╭──
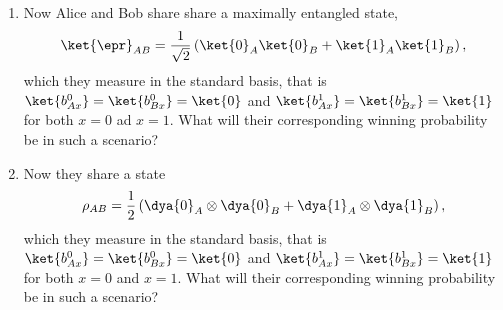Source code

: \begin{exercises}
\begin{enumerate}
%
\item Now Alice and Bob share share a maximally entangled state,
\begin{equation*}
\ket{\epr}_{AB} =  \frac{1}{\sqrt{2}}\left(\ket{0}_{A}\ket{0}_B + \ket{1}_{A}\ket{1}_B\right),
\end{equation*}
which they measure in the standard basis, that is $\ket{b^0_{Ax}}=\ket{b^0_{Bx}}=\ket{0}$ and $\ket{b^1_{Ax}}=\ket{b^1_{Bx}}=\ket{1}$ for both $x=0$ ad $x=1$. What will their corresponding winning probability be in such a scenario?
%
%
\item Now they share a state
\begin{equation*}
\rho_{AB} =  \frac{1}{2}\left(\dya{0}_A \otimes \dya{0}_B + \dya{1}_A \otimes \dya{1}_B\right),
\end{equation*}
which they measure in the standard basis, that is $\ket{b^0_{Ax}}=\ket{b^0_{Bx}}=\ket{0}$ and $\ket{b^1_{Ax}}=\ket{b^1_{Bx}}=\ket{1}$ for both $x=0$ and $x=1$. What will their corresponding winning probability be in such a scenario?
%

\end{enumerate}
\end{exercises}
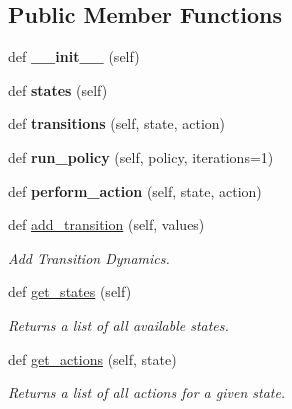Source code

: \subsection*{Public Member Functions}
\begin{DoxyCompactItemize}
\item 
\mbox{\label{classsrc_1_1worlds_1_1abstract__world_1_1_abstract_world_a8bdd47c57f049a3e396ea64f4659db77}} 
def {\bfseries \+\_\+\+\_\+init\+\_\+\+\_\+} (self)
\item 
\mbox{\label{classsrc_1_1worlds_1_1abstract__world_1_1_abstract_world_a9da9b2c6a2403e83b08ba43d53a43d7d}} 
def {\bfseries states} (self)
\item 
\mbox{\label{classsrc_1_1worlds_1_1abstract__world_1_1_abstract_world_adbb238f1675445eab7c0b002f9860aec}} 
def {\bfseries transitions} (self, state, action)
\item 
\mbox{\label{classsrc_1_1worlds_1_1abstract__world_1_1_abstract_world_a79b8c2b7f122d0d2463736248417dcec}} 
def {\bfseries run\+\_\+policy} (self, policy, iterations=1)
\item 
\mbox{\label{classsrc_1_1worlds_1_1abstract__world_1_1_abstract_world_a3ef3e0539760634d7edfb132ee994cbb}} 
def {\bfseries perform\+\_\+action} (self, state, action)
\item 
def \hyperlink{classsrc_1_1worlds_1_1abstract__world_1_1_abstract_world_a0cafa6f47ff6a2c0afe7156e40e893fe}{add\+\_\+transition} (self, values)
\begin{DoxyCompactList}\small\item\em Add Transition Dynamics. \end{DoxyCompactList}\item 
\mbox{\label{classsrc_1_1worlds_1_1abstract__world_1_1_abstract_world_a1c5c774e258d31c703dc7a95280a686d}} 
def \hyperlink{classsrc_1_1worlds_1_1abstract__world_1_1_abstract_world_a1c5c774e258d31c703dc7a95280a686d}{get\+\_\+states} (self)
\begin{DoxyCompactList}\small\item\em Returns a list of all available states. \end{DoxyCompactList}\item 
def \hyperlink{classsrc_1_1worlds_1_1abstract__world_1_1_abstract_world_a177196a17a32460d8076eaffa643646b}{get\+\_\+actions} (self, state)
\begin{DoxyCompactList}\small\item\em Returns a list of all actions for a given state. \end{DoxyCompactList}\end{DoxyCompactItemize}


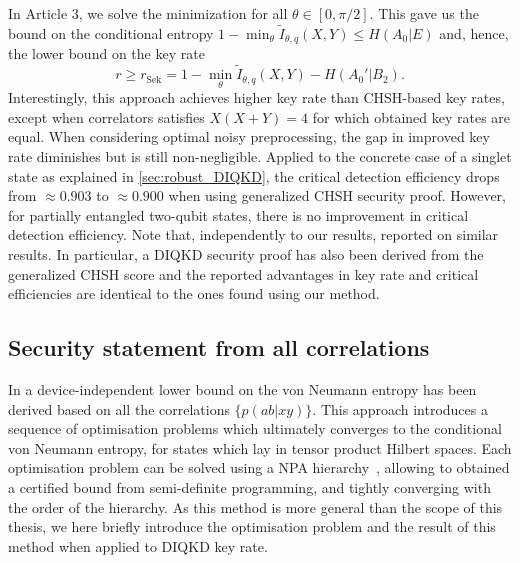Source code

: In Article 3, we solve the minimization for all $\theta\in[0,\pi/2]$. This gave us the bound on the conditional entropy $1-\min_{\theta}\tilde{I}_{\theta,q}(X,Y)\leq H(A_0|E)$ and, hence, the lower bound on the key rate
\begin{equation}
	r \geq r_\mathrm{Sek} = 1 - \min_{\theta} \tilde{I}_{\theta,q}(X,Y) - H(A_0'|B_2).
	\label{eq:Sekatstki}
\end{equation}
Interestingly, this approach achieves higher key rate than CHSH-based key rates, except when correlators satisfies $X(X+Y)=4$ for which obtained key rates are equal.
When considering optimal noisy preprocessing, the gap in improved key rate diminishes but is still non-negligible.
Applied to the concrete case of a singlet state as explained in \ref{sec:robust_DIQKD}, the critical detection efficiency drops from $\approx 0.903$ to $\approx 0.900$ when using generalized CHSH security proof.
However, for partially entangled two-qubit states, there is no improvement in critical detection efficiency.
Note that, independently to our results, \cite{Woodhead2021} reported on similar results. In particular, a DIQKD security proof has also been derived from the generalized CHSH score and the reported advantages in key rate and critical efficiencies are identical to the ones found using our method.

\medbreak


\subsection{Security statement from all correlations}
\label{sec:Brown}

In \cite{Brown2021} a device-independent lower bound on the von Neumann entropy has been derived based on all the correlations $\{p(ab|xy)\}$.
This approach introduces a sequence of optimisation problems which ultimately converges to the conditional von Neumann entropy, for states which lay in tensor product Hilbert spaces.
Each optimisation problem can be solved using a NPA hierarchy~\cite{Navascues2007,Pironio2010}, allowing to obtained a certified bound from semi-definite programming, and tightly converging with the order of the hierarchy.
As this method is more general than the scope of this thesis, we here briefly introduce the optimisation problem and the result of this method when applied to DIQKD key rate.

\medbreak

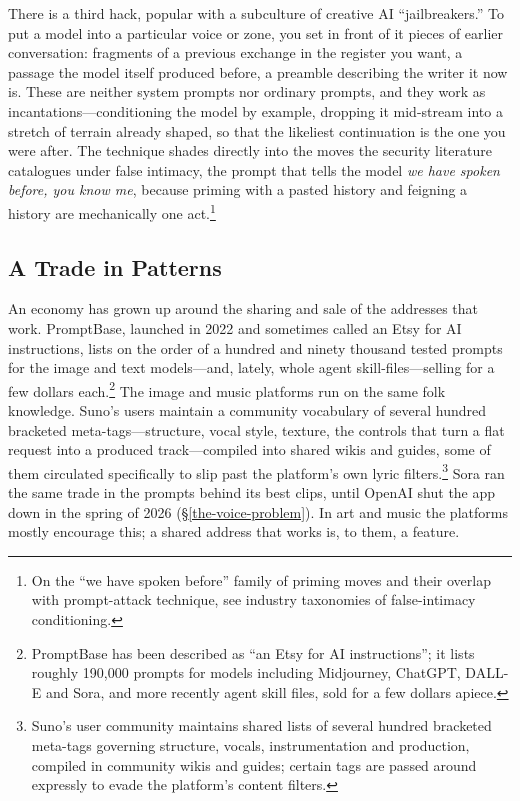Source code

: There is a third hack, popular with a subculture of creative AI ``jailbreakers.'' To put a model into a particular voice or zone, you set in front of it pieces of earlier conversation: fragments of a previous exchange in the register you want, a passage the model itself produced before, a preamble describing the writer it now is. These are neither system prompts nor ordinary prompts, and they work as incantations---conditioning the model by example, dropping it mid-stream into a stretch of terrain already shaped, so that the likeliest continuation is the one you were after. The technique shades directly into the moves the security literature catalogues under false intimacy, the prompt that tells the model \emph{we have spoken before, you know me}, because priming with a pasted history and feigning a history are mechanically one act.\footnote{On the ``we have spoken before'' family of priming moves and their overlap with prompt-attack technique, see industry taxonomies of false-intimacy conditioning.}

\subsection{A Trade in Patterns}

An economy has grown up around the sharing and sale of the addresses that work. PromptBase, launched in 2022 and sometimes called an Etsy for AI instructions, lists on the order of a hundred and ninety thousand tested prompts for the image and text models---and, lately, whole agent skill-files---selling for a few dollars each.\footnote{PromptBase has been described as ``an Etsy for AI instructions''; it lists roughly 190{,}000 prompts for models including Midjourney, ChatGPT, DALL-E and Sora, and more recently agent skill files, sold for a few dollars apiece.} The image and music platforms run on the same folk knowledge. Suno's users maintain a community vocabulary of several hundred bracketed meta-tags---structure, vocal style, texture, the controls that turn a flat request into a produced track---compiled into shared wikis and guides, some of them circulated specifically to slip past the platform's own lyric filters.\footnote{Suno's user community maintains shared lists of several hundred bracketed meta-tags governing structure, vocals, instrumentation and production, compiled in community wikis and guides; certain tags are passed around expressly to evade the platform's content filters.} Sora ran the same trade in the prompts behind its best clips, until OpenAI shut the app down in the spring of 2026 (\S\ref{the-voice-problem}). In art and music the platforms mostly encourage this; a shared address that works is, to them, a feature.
╰──
> _What you should do_: Would you write out an exact copy of the entries above, with no images?

> _Answer space_:
Source code

: \begin{exercises}
\begin{enumerate}
%
\item Now Alice and Bob share share a maximally entangled state,
\begin{equation*}
\ket{\epr}_{AB} =  \frac{1}{\sqrt{2}}\left(\ket{0}_{A}\ket{0}_B + \ket{1}_{A}\ket{1}_B\right),
\end{equation*}
which they measure in the standard basis, that is $\ket{b^0_{Ax}}=\ket{b^0_{Bx}}=\ket{0}$ and $\ket{b^1_{Ax}}=\ket{b^1_{Bx}}=\ket{1}$ for both $x=0$ ad $x=1$. What will their corresponding winning probability be in such a scenario?
%
%
\item Now they share a state
\begin{equation*}
\rho_{AB} =  \frac{1}{2}\left(\dya{0}_A \otimes \dya{0}_B + \dya{1}_A \otimes \dya{1}_B\right),
\end{equation*}
which they measure in the standard basis, that is $\ket{b^0_{Ax}}=\ket{b^0_{Bx}}=\ket{0}$ and $\ket{b^1_{Ax}}=\ket{b^1_{Bx}}=\ket{1}$ for both $x=0$ and $x=1$. What will their corresponding winning probability be in such a scenario?
%

\end{enumerate}
\end{exercises}
Source code

: \subsection*{Public Member Functions}
\begin{DoxyCompactItemize}
\item 
\mbox{\label{classsrc_1_1worlds_1_1abstract__world_1_1_abstract_world_a8bdd47c57f049a3e396ea64f4659db77}} 
def {\bfseries \+\_\+\+\_\+init\+\_\+\+\_\+} (self)
\item 
\mbox{\label{classsrc_1_1worlds_1_1abstract__world_1_1_abstract_world_a9da9b2c6a2403e83b08ba43d53a43d7d}} 
def {\bfseries states} (self)
\item 
\mbox{\label{classsrc_1_1worlds_1_1abstract__world_1_1_abstract_world_adbb238f1675445eab7c0b002f9860aec}} 
def {\bfseries transitions} (self, state, action)
\item 
\mbox{\label{classsrc_1_1worlds_1_1abstract__world_1_1_abstract_world_a79b8c2b7f122d0d2463736248417dcec}} 
def {\bfseries run\+\_\+policy} (self, policy, iterations=1)
\item 
\mbox{\label{classsrc_1_1worlds_1_1abstract__world_1_1_abstract_world_a3ef3e0539760634d7edfb132ee994cbb}} 
def {\bfseries perform\+\_\+action} (self, state, action)
\item 
def \hyperlink{classsrc_1_1worlds_1_1abstract__world_1_1_abstract_world_a0cafa6f47ff6a2c0afe7156e40e893fe}{add\+\_\+transition} (self, values)
\begin{DoxyCompactList}\small\item\em Add Transition Dynamics. \end{DoxyCompactList}\item 
\mbox{\label{classsrc_1_1worlds_1_1abstract__world_1_1_abstract_world_a1c5c774e258d31c703dc7a95280a686d}} 
def \hyperlink{classsrc_1_1worlds_1_1abstract__world_1_1_abstract_world_a1c5c774e258d31c703dc7a95280a686d}{get\+\_\+states} (self)
\begin{DoxyCompactList}\small\item\em Returns a list of all available states. \end{DoxyCompactList}\item 
def \hyperlink{classsrc_1_1worlds_1_1abstract__world_1_1_abstract_world_a177196a17a32460d8076eaffa643646b}{get\+\_\+actions} (self, state)
\begin{DoxyCompactList}\small\item\em Returns a list of all actions for a given state. \end{DoxyCompactList}\end{DoxyCompactItemize}


Source code

: In Article 3, we solve the minimization for all $\theta\in[0,\pi/2]$. This gave us the bound on the conditional entropy $1-\min_{\theta}\tilde{I}_{\theta,q}(X,Y)\leq H(A_0|E)$ and, hence, the lower bound on the key rate
\begin{equation}
	r \geq r_\mathrm{Sek} = 1 - \min_{\theta} \tilde{I}_{\theta,q}(X,Y) - H(A_0'|B_2).
	\label{eq:Sekatstki}
\end{equation}
Interestingly, this approach achieves higher key rate than CHSH-based key rates, except when correlators satisfies $X(X+Y)=4$ for which obtained key rates are equal.
When considering optimal noisy preprocessing, the gap in improved key rate diminishes but is still non-negligible.
Applied to the concrete case of a singlet state as explained in \ref{sec:robust_DIQKD}, the critical detection efficiency drops from $\approx 0.903$ to $\approx 0.900$ when using generalized CHSH security proof.
However, for partially entangled two-qubit states, there is no improvement in critical detection efficiency.
Note that, independently to our results, \cite{Woodhead2021} reported on similar results. In particular, a DIQKD security proof has also been derived from the generalized CHSH score and the reported advantages in key rate and critical efficiencies are identical to the ones found using our method.

\medbreak


\subsection{Security statement from all correlations}
\label{sec:Brown}

In \cite{Brown2021} a device-independent lower bound on the von Neumann entropy has been derived based on all the correlations $\{p(ab|xy)\}$.
This approach introduces a sequence of optimisation problems which ultimately converges to the conditional von Neumann entropy, for states which lay in tensor product Hilbert spaces.
Each optimisation problem can be solved using a NPA hierarchy~\cite{Navascues2007,Pironio2010}, allowing to obtained a certified bound from semi-definite programming, and tightly converging with the order of the hierarchy.
As this method is more general than the scope of this thesis, we here briefly introduce the optimisation problem and the result of this method when applied to DIQKD key rate.

\medbreak

Source code

: There is a third hack, popular with a subculture of creative AI ``jailbreakers.'' To put a model into a particular voice or zone, you set in front of it pieces of earlier conversation: fragments of a previous exchange in the register you want, a passage the model itself produced before, a preamble describing the writer it now is. These are neither system prompts nor ordinary prompts, and they work as incantations---conditioning the model by example, dropping it mid-stream into a stretch of terrain already shaped, so that the likeliest continuation is the one you were after. The technique shades directly into the moves the security literature catalogues under false intimacy, the prompt that tells the model \emph{we have spoken before, you know me}, because priming with a pasted history and feigning a history are mechanically one act.\footnote{On the ``we have spoken before'' family of priming moves and their overlap with prompt-attack technique, see industry taxonomies of false-intimacy conditioning.}

\subsection{A Trade in Patterns}

An economy has grown up around the sharing and sale of the addresses that work. PromptBase, launched in 2022 and sometimes called an Etsy for AI instructions, lists on the order of a hundred and ninety thousand tested prompts for the image and text models---and, lately, whole agent skill-files---selling for a few dollars each.\footnote{PromptBase has been described as ``an Etsy for AI instructions''; it lists roughly 190{,}000 prompts for models including Midjourney, ChatGPT, DALL-E and Sora, and more recently agent skill files, sold for a few dollars apiece.} The image and music platforms run on the same folk knowledge. Suno's users maintain a community vocabulary of several hundred bracketed meta-tags---structure, vocal style, texture, the controls that turn a flat request into a produced track---compiled into shared wikis and guides, some of them circulated specifically to slip past the platform's own lyric filters.\footnote{Suno's user community maintains shared lists of several hundred bracketed meta-tags governing structure, vocals, instrumentation and production, compiled in community wikis and guides; certain tags are passed around expressly to evade the platform's content filters.} Sora ran the same trade in the prompts behind its best clips, until OpenAI shut the app down in the spring of 2026 (\S\ref{the-voice-problem}). In art and music the platforms mostly encourage this; a shared address that works is, to them, a feature.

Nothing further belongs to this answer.